Clinical Network Update

August 2008

This Northern Clinical network report is provided by Philip Burns, our Chairman and patient representative on the network.

Recently the Northern CFS/ME Clinical Network (the Network) completed its annual strategic review of progress to date, and possible future developments. All of the local care teams reported being fully staffed, including important administrative support. On average each team sees 10 patients per month in a mixture of group and one-to-one therapy.

This is good news, but it has taken 4 years to secure this partial service. There is still no dedicated service for Teesside, despite efforts to encourage the local Primary Care Trusts to fund a local team. Services for children and young people are sparse, and for the severely affected, teams are struggling to resource this patient group. Despite the gaps, the clinical services appear to have been successful – our own survey shows that the majority of patients have experienced a positive outcome.

This year one of the Network’s most exciting projects has been a review of specialist services for children and young people in the Northern Region, led by Dr Esther Crawley (Clinical Lead Bath Paediatric Services, and Chair of the NHS CS/ME Collaborative). It is hoped that this study will generate a business case to secure funds to develop specialist services for children and young people in the Northern Region.

In the meantime there have already been major benefits arising from this exercise.

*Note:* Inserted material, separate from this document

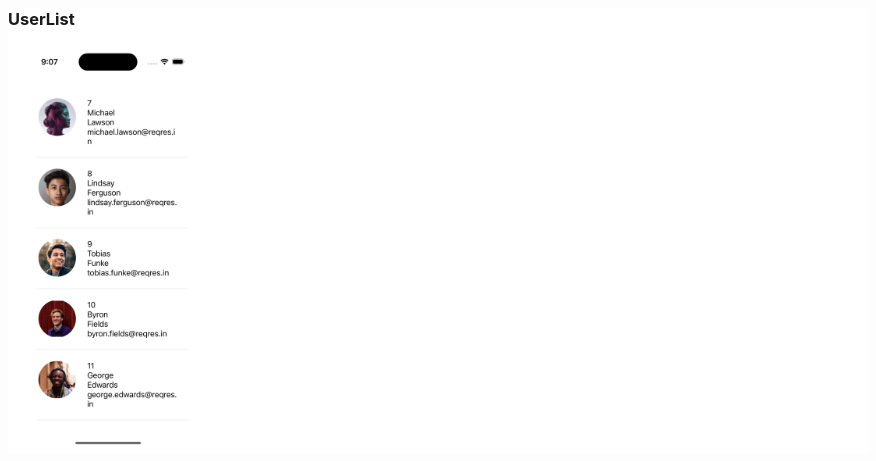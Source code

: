### UserList
<img src="https://github.com/DarshanDangar/IosDailyWork/blob/project_images/User%20List.png" width="200" height="400">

Dr Crawley has delivered a number of training sessions across the region including Paediatricians, Consultants, GP’s and therapists in Physiotherapy, Occupational Therapy and Psychology. Education and social services have also attended the training sessions and are actively wanting to work in collaboration to support young people with ME. Over 250 people have attended this series of events.

Dr Crawley has also held joint clinics with local Paediatricians and has developed a rehabilitation programme, focussing on the needs of each individual person, and this is already showing signs of improvement in a number of cases. One more outcome from this exercise is the 50% increase in the number of referrals to ME North East of young people with ME from a range of professionals across the region.

The Network is seeking to address the lack of provision for severely affected patients. ME North East has been commissioned to perform a pilot project to establish the need for and benefits of a support and advocacy service for severely affected adult patients. For ME North East the overall aim will be to support people to obtain the best possible care from all statutory service providers.

Another principal issue for the Network is that the NHS standard clinical reporting tool (Minimum Data Set or MDS) does not produce measurable outcomes on the treatment of people with ME. Without this evidence any business case for clinical services for ME is weakened.
Patient surveys conducted by local therapy teams showed the success of treatment and our own ME North East survey supports this conclusion. Local teams have agreed to work together to identify the best ways to measure the effectiveness of clinical services which will be used across the region, which will affect the potential to increase funding for CFS/ME Teams to include all people with ME.

Since 2004 ME North East has worked closely with the Northern Clinical Network to secure and develop NHS services for us in the Northern Region. Despite these successes, further developments are still required to achieve comprehensive provision for all people with ME.

ME North East will continue to campaign for such improvements.